Hi XG Community!

We've released XG Firewall 17.5 MR12. Initially, the firmware will be available by manual download from the Licensing Portal. We will gradually release the firmware via auto-update to customers.

Please visit the following link for more information regarding the upgrade process: Sophos XG Firewall: How to upgrade the firmware.

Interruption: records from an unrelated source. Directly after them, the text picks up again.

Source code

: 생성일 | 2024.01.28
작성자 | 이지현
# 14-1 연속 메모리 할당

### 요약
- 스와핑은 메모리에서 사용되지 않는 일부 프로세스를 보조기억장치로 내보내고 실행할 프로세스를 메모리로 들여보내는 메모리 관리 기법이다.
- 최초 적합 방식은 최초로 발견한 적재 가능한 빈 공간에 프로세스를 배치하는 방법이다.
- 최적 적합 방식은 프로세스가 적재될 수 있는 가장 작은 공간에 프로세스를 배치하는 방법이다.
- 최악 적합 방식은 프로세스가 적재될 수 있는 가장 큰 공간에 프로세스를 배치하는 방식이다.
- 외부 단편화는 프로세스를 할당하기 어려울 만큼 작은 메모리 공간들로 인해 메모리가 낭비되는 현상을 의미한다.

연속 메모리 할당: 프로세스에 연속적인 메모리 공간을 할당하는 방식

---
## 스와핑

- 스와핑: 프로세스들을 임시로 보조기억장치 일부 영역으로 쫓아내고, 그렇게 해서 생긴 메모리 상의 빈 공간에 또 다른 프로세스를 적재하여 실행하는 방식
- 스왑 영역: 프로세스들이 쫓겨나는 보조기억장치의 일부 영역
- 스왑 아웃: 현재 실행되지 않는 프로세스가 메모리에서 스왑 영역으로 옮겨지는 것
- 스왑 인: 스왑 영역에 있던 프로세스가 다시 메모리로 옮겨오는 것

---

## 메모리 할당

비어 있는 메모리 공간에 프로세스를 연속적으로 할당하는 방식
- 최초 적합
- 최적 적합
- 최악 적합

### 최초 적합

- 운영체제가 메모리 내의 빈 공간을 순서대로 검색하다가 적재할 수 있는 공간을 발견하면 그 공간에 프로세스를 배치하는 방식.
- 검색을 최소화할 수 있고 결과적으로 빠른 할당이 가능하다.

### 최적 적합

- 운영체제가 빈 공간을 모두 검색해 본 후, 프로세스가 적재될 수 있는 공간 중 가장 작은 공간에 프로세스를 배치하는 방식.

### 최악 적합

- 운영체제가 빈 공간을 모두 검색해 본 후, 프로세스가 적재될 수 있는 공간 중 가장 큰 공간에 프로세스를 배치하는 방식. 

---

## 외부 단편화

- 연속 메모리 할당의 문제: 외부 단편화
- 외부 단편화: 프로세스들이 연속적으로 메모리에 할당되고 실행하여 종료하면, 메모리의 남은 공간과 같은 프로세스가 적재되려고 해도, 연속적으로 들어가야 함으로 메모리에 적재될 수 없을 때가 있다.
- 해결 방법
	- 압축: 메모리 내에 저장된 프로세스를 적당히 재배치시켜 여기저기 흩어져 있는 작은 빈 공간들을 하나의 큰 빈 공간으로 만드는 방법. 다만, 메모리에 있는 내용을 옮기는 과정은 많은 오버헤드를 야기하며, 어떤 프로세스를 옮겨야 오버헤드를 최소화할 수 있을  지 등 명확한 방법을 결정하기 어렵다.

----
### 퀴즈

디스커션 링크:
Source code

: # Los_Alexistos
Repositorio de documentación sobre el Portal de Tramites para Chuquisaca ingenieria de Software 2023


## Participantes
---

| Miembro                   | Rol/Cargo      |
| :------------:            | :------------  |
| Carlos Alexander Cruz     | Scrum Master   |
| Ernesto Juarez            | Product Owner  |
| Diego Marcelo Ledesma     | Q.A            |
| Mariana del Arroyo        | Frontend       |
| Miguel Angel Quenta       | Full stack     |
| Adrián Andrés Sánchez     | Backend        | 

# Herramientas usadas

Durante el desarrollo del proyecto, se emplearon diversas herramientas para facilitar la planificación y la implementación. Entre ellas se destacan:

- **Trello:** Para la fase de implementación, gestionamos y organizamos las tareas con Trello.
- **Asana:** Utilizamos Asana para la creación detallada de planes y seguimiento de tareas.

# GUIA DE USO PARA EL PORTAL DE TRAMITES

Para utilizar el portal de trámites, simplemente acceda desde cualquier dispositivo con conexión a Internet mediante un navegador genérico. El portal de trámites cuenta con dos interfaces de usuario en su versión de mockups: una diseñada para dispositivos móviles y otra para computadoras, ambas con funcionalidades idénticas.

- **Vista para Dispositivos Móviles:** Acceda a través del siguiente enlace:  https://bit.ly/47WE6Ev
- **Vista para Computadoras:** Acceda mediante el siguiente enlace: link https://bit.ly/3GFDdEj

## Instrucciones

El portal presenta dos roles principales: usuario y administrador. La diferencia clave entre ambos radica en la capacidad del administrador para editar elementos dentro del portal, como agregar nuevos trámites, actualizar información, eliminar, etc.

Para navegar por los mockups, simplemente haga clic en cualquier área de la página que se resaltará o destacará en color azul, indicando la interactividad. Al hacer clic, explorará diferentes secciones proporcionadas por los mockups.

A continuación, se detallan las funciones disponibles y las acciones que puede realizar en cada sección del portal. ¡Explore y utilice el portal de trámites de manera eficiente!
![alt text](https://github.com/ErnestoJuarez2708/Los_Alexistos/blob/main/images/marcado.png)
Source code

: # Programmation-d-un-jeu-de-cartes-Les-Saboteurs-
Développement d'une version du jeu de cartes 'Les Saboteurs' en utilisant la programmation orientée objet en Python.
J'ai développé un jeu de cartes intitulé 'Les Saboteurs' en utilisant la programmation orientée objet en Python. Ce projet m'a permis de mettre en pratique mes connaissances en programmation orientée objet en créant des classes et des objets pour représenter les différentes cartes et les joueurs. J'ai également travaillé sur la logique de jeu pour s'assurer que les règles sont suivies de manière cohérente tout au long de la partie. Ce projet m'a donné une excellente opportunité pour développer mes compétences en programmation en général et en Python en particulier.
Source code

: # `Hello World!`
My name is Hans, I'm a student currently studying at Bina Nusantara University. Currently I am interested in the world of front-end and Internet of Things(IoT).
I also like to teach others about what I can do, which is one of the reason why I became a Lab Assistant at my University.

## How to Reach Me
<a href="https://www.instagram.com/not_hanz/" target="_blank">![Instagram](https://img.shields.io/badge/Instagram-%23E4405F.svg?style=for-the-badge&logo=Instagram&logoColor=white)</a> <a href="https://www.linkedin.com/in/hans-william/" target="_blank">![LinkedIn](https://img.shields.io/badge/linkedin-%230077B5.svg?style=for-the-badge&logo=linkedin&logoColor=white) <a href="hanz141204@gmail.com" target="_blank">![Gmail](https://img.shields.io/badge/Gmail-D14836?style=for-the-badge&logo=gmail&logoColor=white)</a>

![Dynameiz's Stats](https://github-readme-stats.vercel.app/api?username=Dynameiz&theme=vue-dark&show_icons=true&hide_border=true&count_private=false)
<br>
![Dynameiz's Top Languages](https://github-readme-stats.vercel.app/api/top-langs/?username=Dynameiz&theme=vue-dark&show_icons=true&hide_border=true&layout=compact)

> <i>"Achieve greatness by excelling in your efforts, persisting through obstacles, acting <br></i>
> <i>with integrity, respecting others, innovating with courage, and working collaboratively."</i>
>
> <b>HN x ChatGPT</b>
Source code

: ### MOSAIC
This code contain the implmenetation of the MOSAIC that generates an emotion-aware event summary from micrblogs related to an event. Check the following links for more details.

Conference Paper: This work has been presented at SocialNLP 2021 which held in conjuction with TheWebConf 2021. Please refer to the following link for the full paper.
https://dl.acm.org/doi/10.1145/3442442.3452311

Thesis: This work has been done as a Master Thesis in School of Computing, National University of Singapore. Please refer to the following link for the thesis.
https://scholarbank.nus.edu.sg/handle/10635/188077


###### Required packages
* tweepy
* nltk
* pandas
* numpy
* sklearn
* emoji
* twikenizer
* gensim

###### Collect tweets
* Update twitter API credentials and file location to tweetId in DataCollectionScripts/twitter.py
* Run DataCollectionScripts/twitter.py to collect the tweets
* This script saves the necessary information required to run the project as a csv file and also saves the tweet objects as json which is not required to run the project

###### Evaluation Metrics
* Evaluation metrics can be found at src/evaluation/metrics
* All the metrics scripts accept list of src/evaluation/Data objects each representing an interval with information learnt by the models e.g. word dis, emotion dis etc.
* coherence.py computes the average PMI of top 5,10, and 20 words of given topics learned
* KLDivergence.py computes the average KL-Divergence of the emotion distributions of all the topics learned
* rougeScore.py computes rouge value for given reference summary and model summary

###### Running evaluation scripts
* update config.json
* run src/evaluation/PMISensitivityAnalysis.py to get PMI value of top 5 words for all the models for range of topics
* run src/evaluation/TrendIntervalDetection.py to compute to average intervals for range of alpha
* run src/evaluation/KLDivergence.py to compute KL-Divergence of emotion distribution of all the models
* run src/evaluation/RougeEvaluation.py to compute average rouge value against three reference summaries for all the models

Note: The upgrade from version 17.5 MR12 to 18.0 will follow soon.


  • Security Release
  • Fixes SQL injection vulnerability and malicious code execution in XG Firewall/SFOS detailed out in KBA135412

Note: Hotfix referenced in KBA135412 is NOT required for 17.5 MR12 as CVE-2020-12271 has been fixed in this release version.

Issues Resolved

  • NC-59408 [API Framework, UI Framework] SQLi prevention in hybrid request - ORM fields and mode parameters (CVE-2020-12271)
  • NC-58898 [Email] Potential RCE through heap overflow in awarrensmtp (CVE-2020-11503)
  • NC-59300 [Email] Blind pre-auth SQLi in spxd on port 8094
  • NC-59454 [UI Framework] Enable apache access logs


To manually install the upgrade, you can download the firmware from the Licensing Portal. Please refer to Sophos XG Firewall: How to upgrade the firmware.